Work order —
Without any of the pictures, print every record below exactly.

[Source material Boundary: Start]

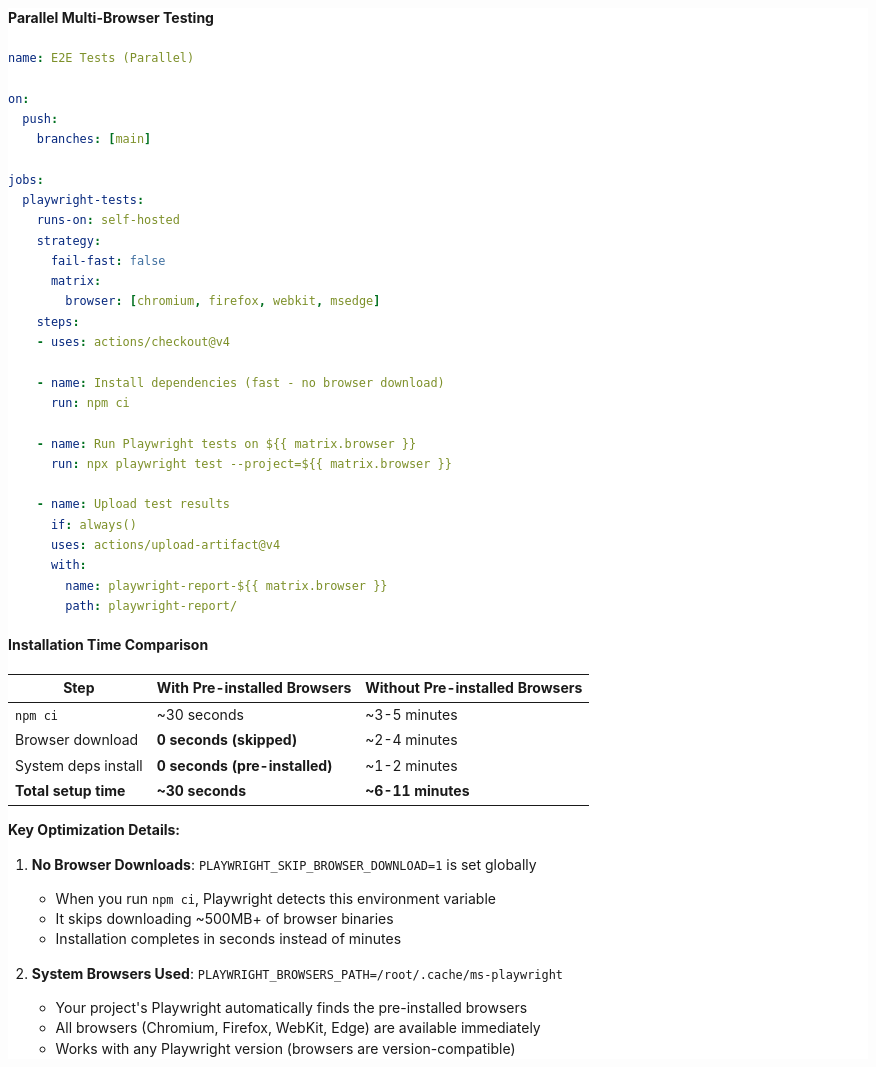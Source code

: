 #### Parallel Multi-Browser Testing

```yaml
name: E2E Tests (Parallel)

on:
  push:
    branches: [main]

jobs:
  playwright-tests:
    runs-on: self-hosted
    strategy:
      fail-fast: false
      matrix:
        browser: [chromium, firefox, webkit, msedge]
    steps:
    - uses: actions/checkout@v4

    - name: Install dependencies (fast - no browser download)
      run: npm ci

    - name: Run Playwright tests on ${{ matrix.browser }}
      run: npx playwright test --project=${{ matrix.browser }}

    - name: Upload test results
      if: always()
      uses: actions/upload-artifact@v4
      with:
        name: playwright-report-${{ matrix.browser }}
        path: playwright-report/
```

#### Installation Time Comparison

| Step | With Pre-installed Browsers | Without Pre-installed Browsers |
|------|---------------------------|-------------------------------|
| `npm ci` | ~30 seconds | ~3-5 minutes |
| Browser download | **0 seconds (skipped)** | ~2-4 minutes |
| System deps install | **0 seconds (pre-installed)** | ~1-2 minutes |
| **Total setup time** | **~30 seconds** | **~6-11 minutes** |

**Key Optimization Details:**

1. **No Browser Downloads**: `PLAYWRIGHT_SKIP_BROWSER_DOWNLOAD=1` is set globally
   - When you run `npm ci`, Playwright detects this environment variable
   - It skips downloading ~500MB+ of browser binaries
   - Installation completes in seconds instead of minutes

2. **System Browsers Used**: `PLAYWRIGHT_BROWSERS_PATH=/root/.cache/ms-playwright`
   - Your project's Playwright automatically finds the pre-installed browsers
   - All browsers (Chromium, Firefox, WebKit, Edge) are available immediately
   - Works with any Playwright version (browsers are version-compatible)
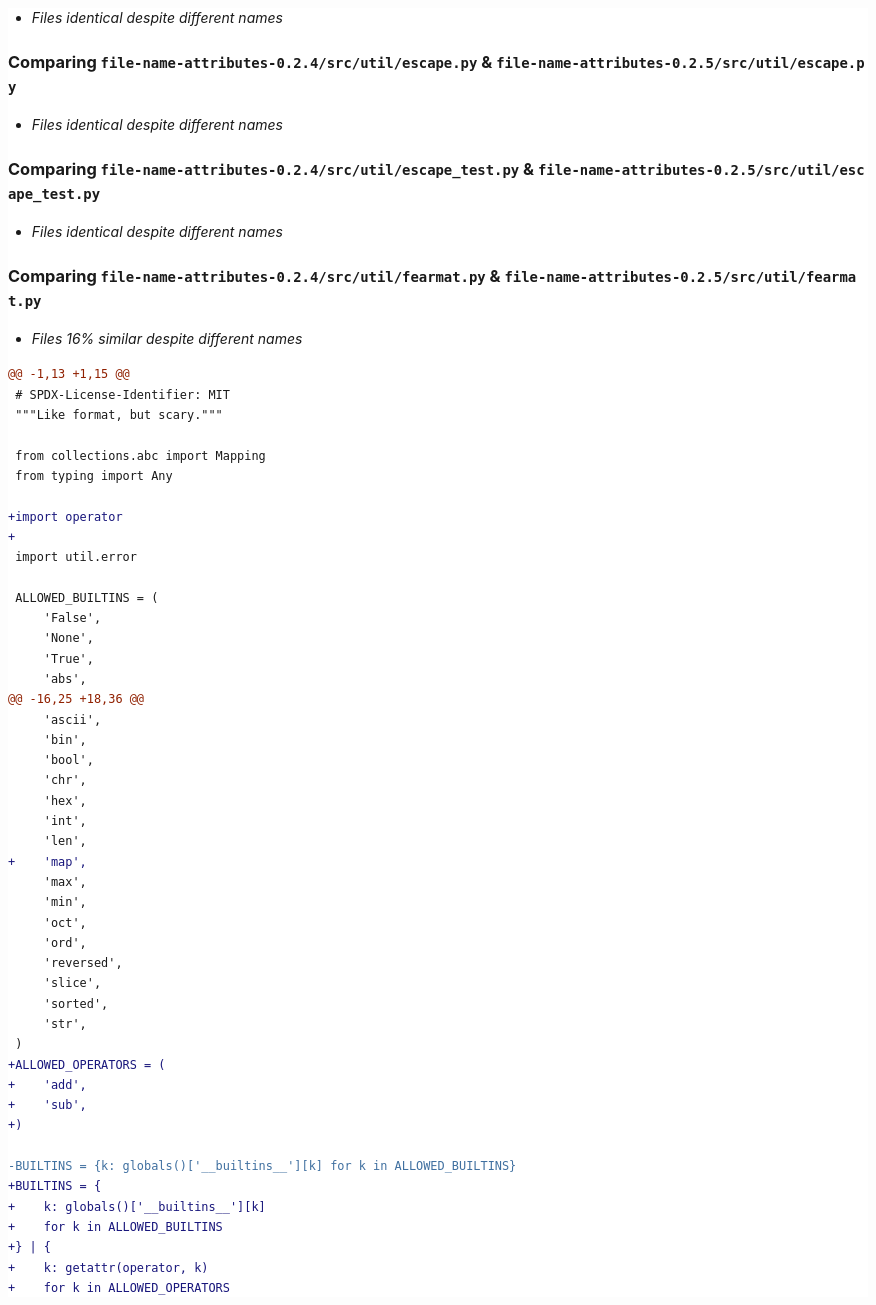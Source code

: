  * *Files identical despite different names*

### Comparing `file-name-attributes-0.2.4/src/util/escape.py` & `file-name-attributes-0.2.5/src/util/escape.py`

 * *Files identical despite different names*

### Comparing `file-name-attributes-0.2.4/src/util/escape_test.py` & `file-name-attributes-0.2.5/src/util/escape_test.py`

 * *Files identical despite different names*

### Comparing `file-name-attributes-0.2.4/src/util/fearmat.py` & `file-name-attributes-0.2.5/src/util/fearmat.py`

 * *Files 16% similar despite different names*

```diff
@@ -1,13 +1,15 @@
 # SPDX-License-Identifier: MIT
 """Like format, but scary."""
 
 from collections.abc import Mapping
 from typing import Any
 
+import operator
+
 import util.error
 
 ALLOWED_BUILTINS = (
     'False',
     'None',
     'True',
     'abs',
@@ -16,25 +18,36 @@
     'ascii',
     'bin',
     'bool',
     'chr',
     'hex',
     'int',
     'len',
+    'map',
     'max',
     'min',
     'oct',
     'ord',
     'reversed',
     'slice',
     'sorted',
     'str',
 )
+ALLOWED_OPERATORS = (
+    'add',
+    'sub',
+)
 
-BUILTINS = {k: globals()['__builtins__'][k] for k in ALLOWED_BUILTINS}
+BUILTINS = {
+    k: globals()['__builtins__'][k]
+    for k in ALLOWED_BUILTINS
+} | {
+    k: getattr(operator, k)
+    for k in ALLOWED_OPERATORS
```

[Source material Boundary: End]

Output below —
Source code

: #### Parallel Multi-Browser Testing

```yaml
name: E2E Tests (Parallel)

on:
  push:
    branches: [main]

jobs:
  playwright-tests:
    runs-on: self-hosted
    strategy:
      fail-fast: false
      matrix:
        browser: [chromium, firefox, webkit, msedge]
    steps:
    - uses: actions/checkout@v4

    - name: Install dependencies (fast - no browser download)
      run: npm ci

    - name: Run Playwright tests on ${{ matrix.browser }}
      run: npx playwright test --project=${{ matrix.browser }}

    - name: Upload test results
      if: always()
      uses: actions/upload-artifact@v4
      with:
        name: playwright-report-${{ matrix.browser }}
        path: playwright-report/
```

#### Installation Time Comparison

| Step | With Pre-installed Browsers | Without Pre-installed Browsers |
|------|---------------------------|-------------------------------|
| `npm ci` | ~30 seconds | ~3-5 minutes |
| Browser download | **0 seconds (skipped)** | ~2-4 minutes |
| System deps install | **0 seconds (pre-installed)** | ~1-2 minutes |
| **Total setup time** | **~30 seconds** | **~6-11 minutes** |

**Key Optimization Details:**

1. **No Browser Downloads**: `PLAYWRIGHT_SKIP_BROWSER_DOWNLOAD=1` is set globally
   - When you run `npm ci`, Playwright detects this environment variable
   - It skips downloading ~500MB+ of browser binaries
   - Installation completes in seconds instead of minutes

2. **System Browsers Used**: `PLAYWRIGHT_BROWSERS_PATH=/root/.cache/ms-playwright`
   - Your project's Playwright automatically finds the pre-installed browsers
   - All browsers (Chromium, Firefox, WebKit, Edge) are available immediately
   - Works with any Playwright version (browsers are version-compatible)
Source code

:  * *Files identical despite different names*

### Comparing `file-name-attributes-0.2.4/src/util/escape.py` & `file-name-attributes-0.2.5/src/util/escape.py`

 * *Files identical despite different names*

### Comparing `file-name-attributes-0.2.4/src/util/escape_test.py` & `file-name-attributes-0.2.5/src/util/escape_test.py`

 * *Files identical despite different names*

### Comparing `file-name-attributes-0.2.4/src/util/fearmat.py` & `file-name-attributes-0.2.5/src/util/fearmat.py`

 * *Files 16% similar despite different names*

```diff
@@ -1,13 +1,15 @@
 # SPDX-License-Identifier: MIT
 """Like format, but scary."""
 
 from collections.abc import Mapping
 from typing import Any
 
+import operator
+
 import util.error
 
 ALLOWED_BUILTINS = (
     'False',
     'None',
     'True',
     'abs',
@@ -16,25 +18,36 @@
     'ascii',
     'bin',
     'bool',
     'chr',
     'hex',
     'int',
     'len',
+    'map',
     'max',
     'min',
     'oct',
     'ord',
     'reversed',
     'slice',
     'sorted',
     'str',
 )
+ALLOWED_OPERATORS = (
+    'add',
+    'sub',
+)
 
-BUILTINS = {k: globals()['__builtins__'][k] for k in ALLOWED_BUILTINS}
+BUILTINS = {
+    k: globals()['__builtins__'][k]
+    for k in ALLOWED_BUILTINS
+} | {
+    k: getattr(operator, k)
+    for k in ALLOWED_OPERATORS
```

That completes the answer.